(Problem details) Count the lines below that contain the word "have". Give only the number.

(Extracted material)
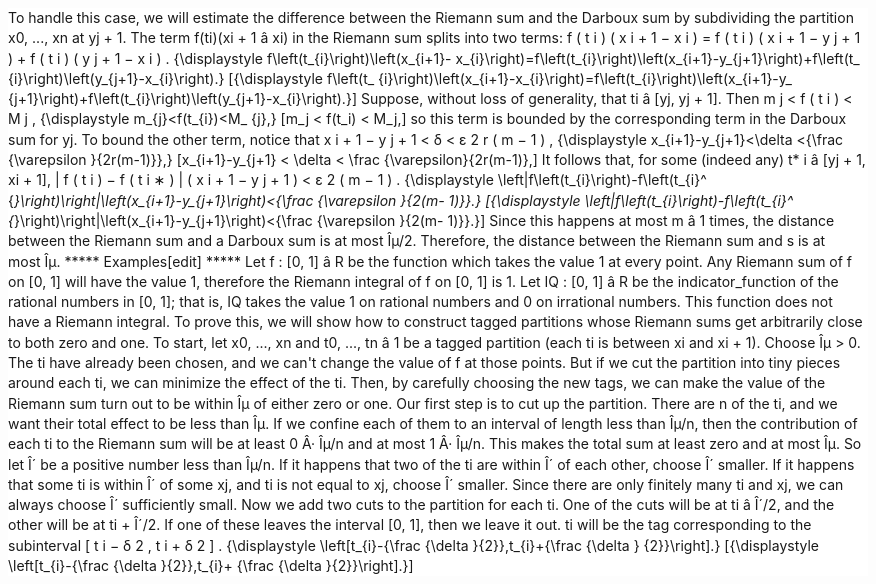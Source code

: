 To handle this case, we will estimate the difference between the Riemann sum
and the Darboux sum by subdividing the partition x0, ..., xn at yj + 1. The
term f(ti)(xi + 1 â xi) in the Riemann sum splits into two terms:
         f  (  t  i   )   (   x  i + 1   &#x2212;  x  i    )  = f  (  t  i   )
      (   x  i + 1   &#x2212;  y  j + 1    )  + f  (  t  i   )   (   y  j + 1
      &#x2212;  x  i    )  .   {\displaystyle f\left(t_{i}\right)\left(x_{i+1}-
      x_{i}\right)=f\left(t_{i}\right)\left(x_{i+1}-y_{j+1}\right)+f\left(t_
      {i}\right)\left(y_{j+1}-x_{i}\right).}  [{\displaystyle f\left(t_
      {i}\right)\left(x_{i+1}-x_{i}\right)=f\left(t_{i}\right)\left(x_{i+1}-y_
      {j+1}\right)+f\left(t_{i}\right)\left(y_{j+1}-x_{i}\right).}]
Suppose, without loss of generality, that ti â [yj, yj + 1]. Then
          m  j   < f (  t  i   ) <  M  j   ,   {\displaystyle m_{j}<f(t_{i})<M_
      {j},}  [m_j < f(t_i) < M_j,]
so this term is bounded by the corresponding term in the Darboux sum for yj. To
bound the other term, notice that
          x  i + 1   &#x2212;  y  j + 1   < &#x03B4; <   &#x03B5;  2 r ( m
      &#x2212; 1 )    ,   {\displaystyle x_{i+1}-y_{j+1}<\delta <{\frac
      {\varepsilon }{2r(m-1)}},}  [x_{i+1}-y_{j+1} < \delta < \frac
      {\varepsilon}{2r(m-1)},]
It follows that, for some (indeed any) t*
i â [yj + 1, xi + 1],
          |  f  (  t  i   )  &#x2212; f  (  t  i   &#x2217;   )   |   (   x  i
      + 1   &#x2212;  y  j + 1    )  <   &#x03B5;  2 ( m &#x2212; 1 )    .
      {\displaystyle \left|f\left(t_{i}\right)-f\left(t_{i}^
      {*}\right)\right|\left(x_{i+1}-y_{j+1}\right)<{\frac {\varepsilon }{2(m-
      1)}}.}  [{\displaystyle \left|f\left(t_{i}\right)-f\left(t_{i}^
      {*}\right)\right|\left(x_{i+1}-y_{j+1}\right)<{\frac {\varepsilon }{2(m-
      1)}}.}]
Since this happens at most m â 1 times, the distance between the Riemann sum
and a Darboux sum is at most Îµ/2. Therefore, the distance between the Riemann
sum and s is at most Îµ.
***** Examples[edit] *****
Let f : [0, 1] â R be the function which takes the value 1 at every point.
Any Riemann sum of f on [0, 1] will have the value 1, therefore the Riemann
integral of f on [0, 1] is 1.
Let IQ : [0, 1] â R be the indicator_function of the rational numbers in [0,
1]; that is, IQ takes the value 1 on rational numbers and 0 on irrational
numbers. This function does not have a Riemann integral. To prove this, we will
show how to construct tagged partitions whose Riemann sums get arbitrarily
close to both zero and one.
To start, let x0, ..., xn and t0, ..., tn â 1 be a tagged partition (each ti
is between xi and xi + 1). Choose Îµ > 0. The ti have already been chosen, and
we can't change the value of f at those points. But if we cut the partition
into tiny pieces around each ti, we can minimize the effect of the ti. Then, by
carefully choosing the new tags, we can make the value of the Riemann sum turn
out to be within Îµ of either zero or one.
Our first step is to cut up the partition. There are n of the ti, and we want
their total effect to be less than Îµ. If we confine each of them to an
interval of length less than Îµ/n, then the contribution of each ti to the
Riemann sum will be at least 0 Â· Îµ/n and at most 1 Â· Îµ/n. This makes the
total sum at least zero and at most Îµ. So let Î´ be a positive number less
than Îµ/n. If it happens that two of the ti are within Î´ of each other, choose
Î´ smaller. If it happens that some ti is within Î´ of some xj, and ti is not
equal to xj, choose Î´ smaller. Since there are only finitely many ti and xj,
we can always choose Î´ sufficiently small.
Now we add two cuts to the partition for each ti. One of the cuts will be at ti
â Î´/2, and the other will be at ti + Î´/2. If one of these leaves the
interval [0, 1], then we leave it out. ti will be the tag corresponding to the
subinterval
          [   t  i   &#x2212;   &#x03B4; 2   ,  t  i   +   &#x03B4; 2    ]  .
      {\displaystyle \left[t_{i}-{\frac {\delta }{2}},t_{i}+{\frac {\delta }
      {2}}\right].}  [{\displaystyle \left[t_{i}-{\frac {\delta }{2}},t_{i}+
      {\frac {\delta }{2}}\right].}]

(Reply) 3